Principles of PHP collection programs

Source: Internet
Author: User
As needed, I want to write a simple PHP collection program. In the following example, I found a bunch of tutorials on the Internet and illustrated them. However, I found that all the tutorials on the Internet are plausible and none of them are actually usable.

As needed, I want to write a simple PHP collection program. In the following example, I found a bunch of tutorials on the Internet and illustrated them. However, I found that all the tutorials on the Internet are plausible and none of them are actually usable.

After a few days of hard work, I finally figured out the truth. Write it here, please correct it.
The idea of the collection program is very simple. It is simply to create a page first, usually a list page, get the address of all the links in it, and then open the link one by one to find what we are interested in. If you find it, it is stored in the database or processed in another way. The following is a simple example.

First, determine a collection page, which is generally the list area. Here the goal is: http://www.jb51.net/article/11/index.htm. This is a list page. Our goal is to collect all the articles on this list page.

There is a list page. The first step is to open it and include its content in our program. Fopen or file_get_contents are generally used. Here we use fopen as an example. How can I open it? Simple: $ source = fopen ("http://www.jb51.net/article/11/index.htm", 'R'); The content has actually been included in our program. Note that $ source is a resource, not a processable text, so you can use the fread function to read the content into a variable. This is the real editable text. Example:
$ Content = fread ($ source, 99999); the following number indicates the number of bytes. Just fill in a large value. You use file_put_contents to write $ content to a text file. You can see that the content is actually the source code of the webpage. Get the source code of the web page, we will analyze the link address inside the article, here to use the regular expression, [recommended regular expression tutorial (http://www.jb51.net/article/7/all/545.1.htm)]. By viewing the source code, we can see that the link addresses in the article are all like this.
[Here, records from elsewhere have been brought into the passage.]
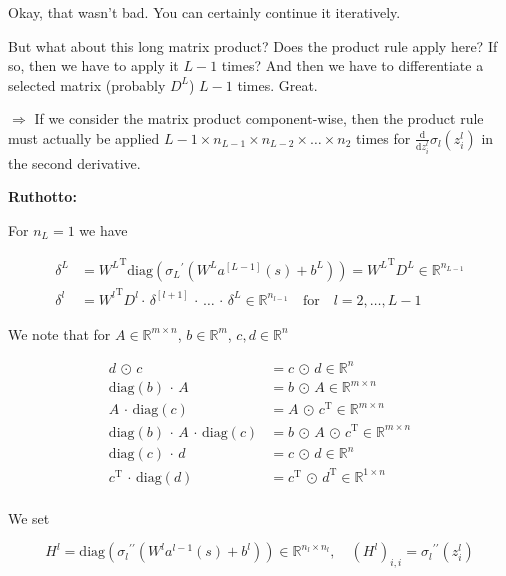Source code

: Okay, that wasn't bad. You can certainly continue it iteratively. 

But what about this long matrix product? Does the product rule apply here? If so, then we have to apply it $L-1$ times? And then we have to differentiate a selected matrix (probably $D^{L}$) $L-1$ times. Great.

$\Rightarrow$ If we consider the matrix product component-wise, then the product rule must actually be applied $L-1 \times n_{L-1} \times n_{L-2} \times \ldots \times n_{2}$ times for $\frac{\mathrm{d}}{\mathrm{d} z^{l}_i} \sigma_{l}(z^{l}_i)$ in the second derivative.  

\textbf{Ruthotto:}

For $n_L = 1$ we have

\begin{align*}
    \delta^{L} & = {W^{L}}^{\mathrm{T}} \mathrm{diag}({\sigma_{L}}^{\prime}(W^{L} a^{[L-1]}(s) + b^{L})) = {W^{L}}^{\mathrm{T}} D^{L} \in \mathbb{R}^{n_{L-1}} \\
    \delta^{l} & = {W^{l}}^{\mathrm{T}} D^{l} \cdot \, \delta^{[l+1]} \, \cdot \, \ldots \,  \cdot \, \delta^{L} \in \mathbb{R}^{n_{l-1}} \quad \text{for} \quad l = 2, \ldots, L-1
\end{align*}

We note that for $A \in \mathbb{R}^{m \times n}$, $b \in \mathbb{R}^{m}$, $c, d \in \mathbb{R}^{n}$

\begin{align*}
    d \, \odot \, c &= c \, \odot \, d \in \mathbb{R}^{n} \\
    \mathrm{diag}(b) \, \cdot \, A &= b \, \odot \, A \in \mathbb{R}^{m \times n} \\
    A \, \cdot \, \mathrm{diag}(c) &= A \, \odot \, c^{\mathrm{T}} \in \mathbb{R}^{m \times n} \\
    \mathrm{diag}(b) \, \cdot \, A \, \cdot \, \mathrm{diag}(c) &= b \, \odot \, A \, \odot \, c^{\mathrm{T}} \in \mathbb{R}^{m \times n} \\
    \mathrm{diag}(c) \, \cdot \, d &= c \, \odot \, d \in \mathbb{R}^{n} \\
    c^{\mathrm{T}} \, \cdot \, \mathrm{diag}(d) &= c^{\mathrm{T}} \, \odot \, d^{\mathrm{T}} \in \mathbb{R}^{1 \times n} \\
\end{align*}

We set 

\begin{equation*}
    H^{l} = \mathrm{diag}({\sigma_{l}}^{\prime \prime}(W^{l} a^{l-1}(s) + b^{l})) \in \mathbb{R}^{n_l \times n_l}, \quad (H^{l})_{i, i} = {\sigma_{l}}^{\prime \prime} (z_{i}^{l})
\end{equation*}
Encapsulate the database connection code in the function and call it when you need to read it ..
We can write a regular expression. $ Count = preg_match_all ("/

(. + ?) <\/A>/", $ content, $ art_list );
The array $ art_list [1] [$ s] contains the link address of an article. $ Art_list [2] [$ s] contains the title of an article. This step is half the success.
Then, use the for loop to create each link in sequence and obtain the content in the same way as the title is obtained. These are similar to the tutorials I have found on the Internet, but the tutorials on the for Loop Network are poor. I have not found an article that can be used to clarify this issue, at the beginning, I used js to help with the loop, Or I used an instance. At the beginning, I did this:
For ($ I = 0; $ I <20; 4i ++ {
The middle part is the part of the collected content.
I have collected one page. I must have collected another page.
However, the link cannot be opened with fopen. If the request fails or something, you cannot use js. You can only use this echo" "; Aa. php is the file name of our program, and the number following the id can help us achieve a loop and collect multiple pages. This is the key to truly loop.
}
My mind is a little uncomfortable and I am writing a little messy. I will take a look at it. It may not be a big deal to the experts, but it is very helpful for me to wait for cainiao.

Contact Us

The content source of this page is from Internet, which doesn't represent Alibaba Cloud's opinion; products and services mentioned on that page don't have any relationship with Alibaba Cloud. If the content of the page makes you feel confusing, please write us an email, we will handle the problem within 5 days after receiving your email.

If you find any instances of plagiarism from the community, please send an email to: info-contact@alibabacloud.com and provide relevant evidence. A staff member will contact you within 5 working days.

A Free Trial That Lets You Build Big!

Start building with 50+ products and up to 12 months usage for Elastic Compute Service

  • Sales Support

    1 on 1 presale consultation

  • After-Sales Support

    24/7 Technical Support 6 Free Tickets per Quarter Faster Response

  • Alibaba Cloud offers highly flexible support services tailored to meet your exact needs.